▶ **EXERCISE DESCRIPTION**: Go through the records and copy each line where the string "function" occurs.

▶ **TASK INPUTS**:
• • • • •

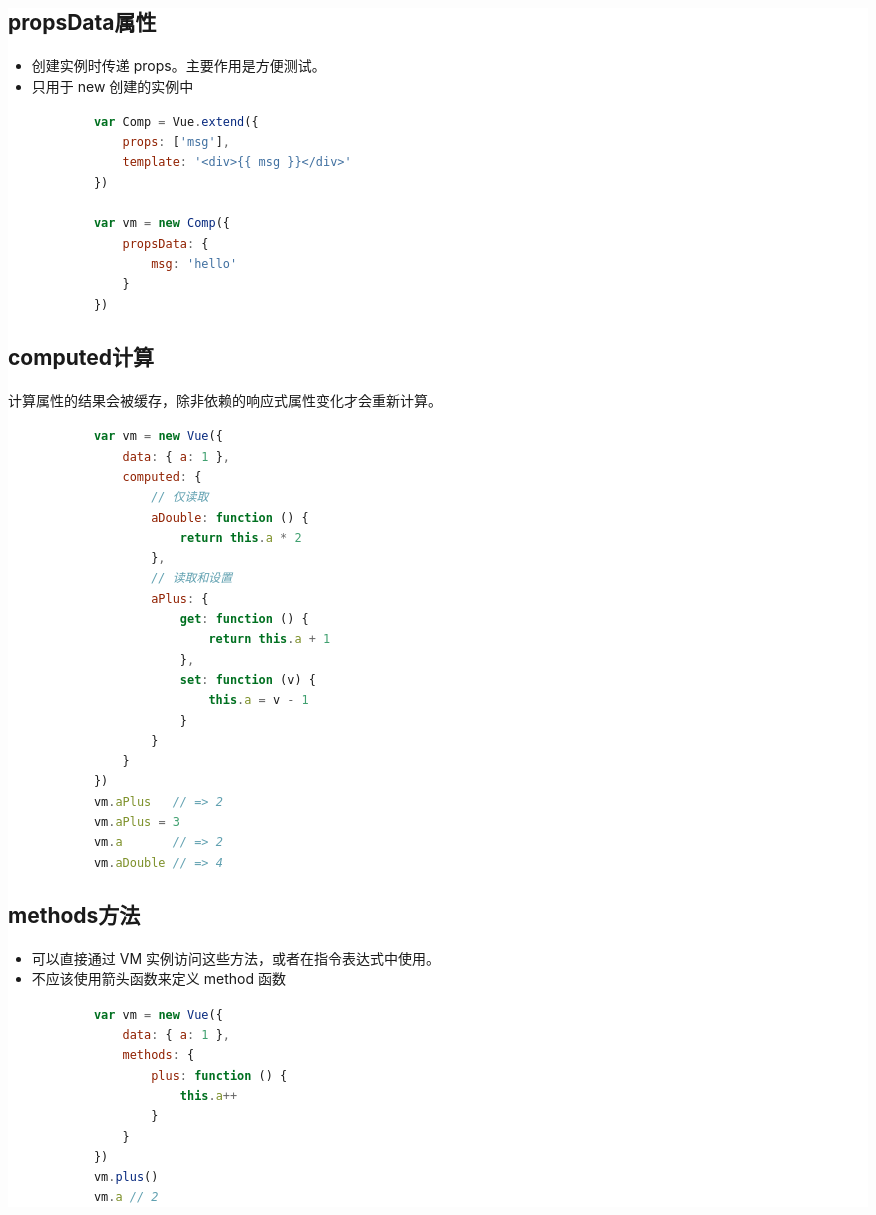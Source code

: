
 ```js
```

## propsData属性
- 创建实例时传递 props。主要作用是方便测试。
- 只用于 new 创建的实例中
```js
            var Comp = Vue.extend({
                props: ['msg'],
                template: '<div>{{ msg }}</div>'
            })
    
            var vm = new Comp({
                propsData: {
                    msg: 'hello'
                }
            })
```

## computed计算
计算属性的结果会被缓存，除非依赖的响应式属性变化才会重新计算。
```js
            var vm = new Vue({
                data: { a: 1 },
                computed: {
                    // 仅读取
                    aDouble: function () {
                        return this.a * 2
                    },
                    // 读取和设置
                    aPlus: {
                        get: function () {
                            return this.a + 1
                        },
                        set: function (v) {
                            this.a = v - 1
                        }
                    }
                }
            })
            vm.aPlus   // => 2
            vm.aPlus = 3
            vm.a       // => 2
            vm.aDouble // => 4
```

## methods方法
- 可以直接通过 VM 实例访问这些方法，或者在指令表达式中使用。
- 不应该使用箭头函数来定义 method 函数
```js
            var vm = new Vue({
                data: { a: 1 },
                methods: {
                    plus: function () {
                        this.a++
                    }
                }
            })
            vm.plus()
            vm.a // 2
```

• • • • •

▶ **ANSWER BOX**:
                    aDouble: function () {
                        get: function () {
                        set: function (v) {
                    plus: function () {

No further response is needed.